PROBLEM TO WORK ON
Every record below, from the first line to the last, is to be set down again exactly.

────────

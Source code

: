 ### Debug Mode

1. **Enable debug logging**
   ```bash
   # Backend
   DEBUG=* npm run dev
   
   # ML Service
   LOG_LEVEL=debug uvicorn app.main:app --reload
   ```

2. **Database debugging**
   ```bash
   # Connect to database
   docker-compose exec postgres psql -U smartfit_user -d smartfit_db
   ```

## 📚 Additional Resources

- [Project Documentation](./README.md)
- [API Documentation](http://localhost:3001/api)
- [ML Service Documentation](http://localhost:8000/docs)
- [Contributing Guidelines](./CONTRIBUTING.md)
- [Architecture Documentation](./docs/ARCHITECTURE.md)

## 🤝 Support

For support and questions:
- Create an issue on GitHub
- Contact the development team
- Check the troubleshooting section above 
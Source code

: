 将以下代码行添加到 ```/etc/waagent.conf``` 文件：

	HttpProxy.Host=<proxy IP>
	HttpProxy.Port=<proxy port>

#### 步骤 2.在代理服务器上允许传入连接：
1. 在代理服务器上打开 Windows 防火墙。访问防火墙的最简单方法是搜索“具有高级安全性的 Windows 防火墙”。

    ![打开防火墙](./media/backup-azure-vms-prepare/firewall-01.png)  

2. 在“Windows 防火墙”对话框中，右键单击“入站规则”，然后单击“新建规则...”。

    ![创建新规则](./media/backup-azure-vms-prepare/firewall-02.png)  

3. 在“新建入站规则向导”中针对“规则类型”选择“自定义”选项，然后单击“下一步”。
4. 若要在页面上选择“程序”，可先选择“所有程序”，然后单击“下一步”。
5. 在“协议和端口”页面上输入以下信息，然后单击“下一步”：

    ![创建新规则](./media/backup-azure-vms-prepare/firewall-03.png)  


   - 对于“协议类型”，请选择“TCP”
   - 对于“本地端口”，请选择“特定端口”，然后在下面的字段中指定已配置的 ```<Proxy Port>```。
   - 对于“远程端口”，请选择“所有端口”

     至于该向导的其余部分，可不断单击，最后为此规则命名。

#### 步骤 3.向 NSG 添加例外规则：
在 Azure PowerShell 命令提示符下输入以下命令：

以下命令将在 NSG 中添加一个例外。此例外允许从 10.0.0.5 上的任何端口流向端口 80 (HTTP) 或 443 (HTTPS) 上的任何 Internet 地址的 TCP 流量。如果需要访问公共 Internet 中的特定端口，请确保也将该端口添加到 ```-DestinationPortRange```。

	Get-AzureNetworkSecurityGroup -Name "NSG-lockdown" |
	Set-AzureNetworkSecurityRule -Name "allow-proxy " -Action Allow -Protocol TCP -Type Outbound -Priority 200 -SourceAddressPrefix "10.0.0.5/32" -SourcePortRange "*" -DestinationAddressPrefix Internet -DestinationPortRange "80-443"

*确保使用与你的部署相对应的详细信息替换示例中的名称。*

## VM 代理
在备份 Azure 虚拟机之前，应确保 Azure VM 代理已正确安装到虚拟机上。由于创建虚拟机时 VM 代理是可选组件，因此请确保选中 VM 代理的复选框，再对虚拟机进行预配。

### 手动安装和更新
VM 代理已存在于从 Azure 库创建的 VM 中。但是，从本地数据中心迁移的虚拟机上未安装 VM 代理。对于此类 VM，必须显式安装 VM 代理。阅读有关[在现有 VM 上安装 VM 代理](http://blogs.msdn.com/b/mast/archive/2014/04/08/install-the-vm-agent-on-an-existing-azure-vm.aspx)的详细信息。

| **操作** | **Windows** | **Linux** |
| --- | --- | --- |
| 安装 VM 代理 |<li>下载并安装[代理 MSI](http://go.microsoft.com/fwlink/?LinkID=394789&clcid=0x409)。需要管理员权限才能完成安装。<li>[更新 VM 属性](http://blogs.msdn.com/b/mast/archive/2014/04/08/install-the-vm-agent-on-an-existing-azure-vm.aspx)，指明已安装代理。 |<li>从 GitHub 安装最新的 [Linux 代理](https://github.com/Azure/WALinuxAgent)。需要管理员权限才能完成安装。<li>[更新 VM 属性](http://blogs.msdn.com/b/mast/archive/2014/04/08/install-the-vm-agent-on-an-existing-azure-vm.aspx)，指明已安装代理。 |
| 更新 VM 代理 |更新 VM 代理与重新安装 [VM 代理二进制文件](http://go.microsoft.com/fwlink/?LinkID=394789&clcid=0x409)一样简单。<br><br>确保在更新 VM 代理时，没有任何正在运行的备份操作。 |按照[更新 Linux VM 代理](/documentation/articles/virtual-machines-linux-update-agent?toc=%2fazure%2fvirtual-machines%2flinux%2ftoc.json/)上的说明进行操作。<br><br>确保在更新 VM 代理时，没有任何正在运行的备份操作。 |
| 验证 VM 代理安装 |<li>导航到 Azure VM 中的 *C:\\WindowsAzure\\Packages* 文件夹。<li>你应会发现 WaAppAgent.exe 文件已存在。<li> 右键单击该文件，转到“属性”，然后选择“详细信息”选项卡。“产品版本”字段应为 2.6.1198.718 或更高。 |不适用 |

────────

YOUR SOLUTION
Source code

: ### Debug Mode

1. **Enable debug logging**
   ```bash
   # Backend
   DEBUG=* npm run dev
   
   # ML Service
   LOG_LEVEL=debug uvicorn app.main:app --reload
   ```

2. **Database debugging**
   ```bash
   # Connect to database
   docker-compose exec postgres psql -U smartfit_user -d smartfit_db
   ```

## 📚 Additional Resources

- [Project Documentation](./README.md)
- [API Documentation](http://localhost:3001/api)
- [ML Service Documentation](http://localhost:8000/docs)
- [Contributing Guidelines](./CONTRIBUTING.md)
- [Architecture Documentation](./docs/ARCHITECTURE.md)

## 🤝 Support

For support and questions:
- Create an issue on GitHub
- Contact the development team
- Check the troubleshooting section above 
Source code

: 将以下代码行添加到 ```/etc/waagent.conf``` 文件：

	HttpProxy.Host=<proxy IP>
	HttpProxy.Port=<proxy port>

#### 步骤 2.在代理服务器上允许传入连接：
1. 在代理服务器上打开 Windows 防火墙。访问防火墙的最简单方法是搜索“具有高级安全性的 Windows 防火墙”。

    ![打开防火墙](./media/backup-azure-vms-prepare/firewall-01.png)  

2. 在“Windows 防火墙”对话框中，右键单击“入站规则”，然后单击“新建规则...”。

    ![创建新规则](./media/backup-azure-vms-prepare/firewall-02.png)  

3. 在“新建入站规则向导”中针对“规则类型”选择“自定义”选项，然后单击“下一步”。
4. 若要在页面上选择“程序”，可先选择“所有程序”，然后单击“下一步”。
5. 在“协议和端口”页面上输入以下信息，然后单击“下一步”：

    ![创建新规则](./media/backup-azure-vms-prepare/firewall-03.png)  


   - 对于“协议类型”，请选择“TCP”
   - 对于“本地端口”，请选择“特定端口”，然后在下面的字段中指定已配置的 ```<Proxy Port>```。
   - 对于“远程端口”，请选择“所有端口”

     至于该向导的其余部分，可不断单击，最后为此规则命名。

#### 步骤 3.向 NSG 添加例外规则：
在 Azure PowerShell 命令提示符下输入以下命令：

以下命令将在 NSG 中添加一个例外。此例外允许从 10.0.0.5 上的任何端口流向端口 80 (HTTP) 或 443 (HTTPS) 上的任何 Internet 地址的 TCP 流量。如果需要访问公共 Internet 中的特定端口，请确保也将该端口添加到 ```-DestinationPortRange```。

	Get-AzureNetworkSecurityGroup -Name "NSG-lockdown" |
	Set-AzureNetworkSecurityRule -Name "allow-proxy " -Action Allow -Protocol TCP -Type Outbound -Priority 200 -SourceAddressPrefix "10.0.0.5/32" -SourcePortRange "*" -DestinationAddressPrefix Internet -DestinationPortRange "80-443"

*确保使用与你的部署相对应的详细信息替换示例中的名称。*

## VM 代理
在备份 Azure 虚拟机之前，应确保 Azure VM 代理已正确安装到虚拟机上。由于创建虚拟机时 VM 代理是可选组件，因此请确保选中 VM 代理的复选框，再对虚拟机进行预配。

### 手动安装和更新
VM 代理已存在于从 Azure 库创建的 VM 中。但是，从本地数据中心迁移的虚拟机上未安装 VM 代理。对于此类 VM，必须显式安装 VM 代理。阅读有关[在现有 VM 上安装 VM 代理](http://blogs.msdn.com/b/mast/archive/2014/04/08/install-the-vm-agent-on-an-existing-azure-vm.aspx)的详细信息。

| **操作** | **Windows** | **Linux** |
| --- | --- | --- |
| 安装 VM 代理 |<li>下载并安装[代理 MSI](http://go.microsoft.com/fwlink/?LinkID=394789&clcid=0x409)。需要管理员权限才能完成安装。<li>[更新 VM 属性](http://blogs.msdn.com/b/mast/archive/2014/04/08/install-the-vm-agent-on-an-existing-azure-vm.aspx)，指明已安装代理。 |<li>从 GitHub 安装最新的 [Linux 代理](https://github.com/Azure/WALinuxAgent)。需要管理员权限才能完成安装。<li>[更新 VM 属性](http://blogs.msdn.com/b/mast/archive/2014/04/08/install-the-vm-agent-on-an-existing-azure-vm.aspx)，指明已安装代理。 |
| 更新 VM 代理 |更新 VM 代理与重新安装 [VM 代理二进制文件](http://go.microsoft.com/fwlink/?LinkID=394789&clcid=0x409)一样简单。<br><br>确保在更新 VM 代理时，没有任何正在运行的备份操作。 |按照[更新 Linux VM 代理](/documentation/articles/virtual-machines-linux-update-agent?toc=%2fazure%2fvirtual-machines%2flinux%2ftoc.json/)上的说明进行操作。<br><br>确保在更新 VM 代理时，没有任何正在运行的备份操作。 |
| 验证 VM 代理安装 |<li>导航到 Azure VM 中的 *C:\\WindowsAzure\\Packages* 文件夹。<li>你应会发现 WaAppAgent.exe 文件已存在。<li> 右键单击该文件，转到“属性”，然后选择“详细信息”选项卡。“产品版本”字段应为 2.6.1198.718 或更高。 |不适用 |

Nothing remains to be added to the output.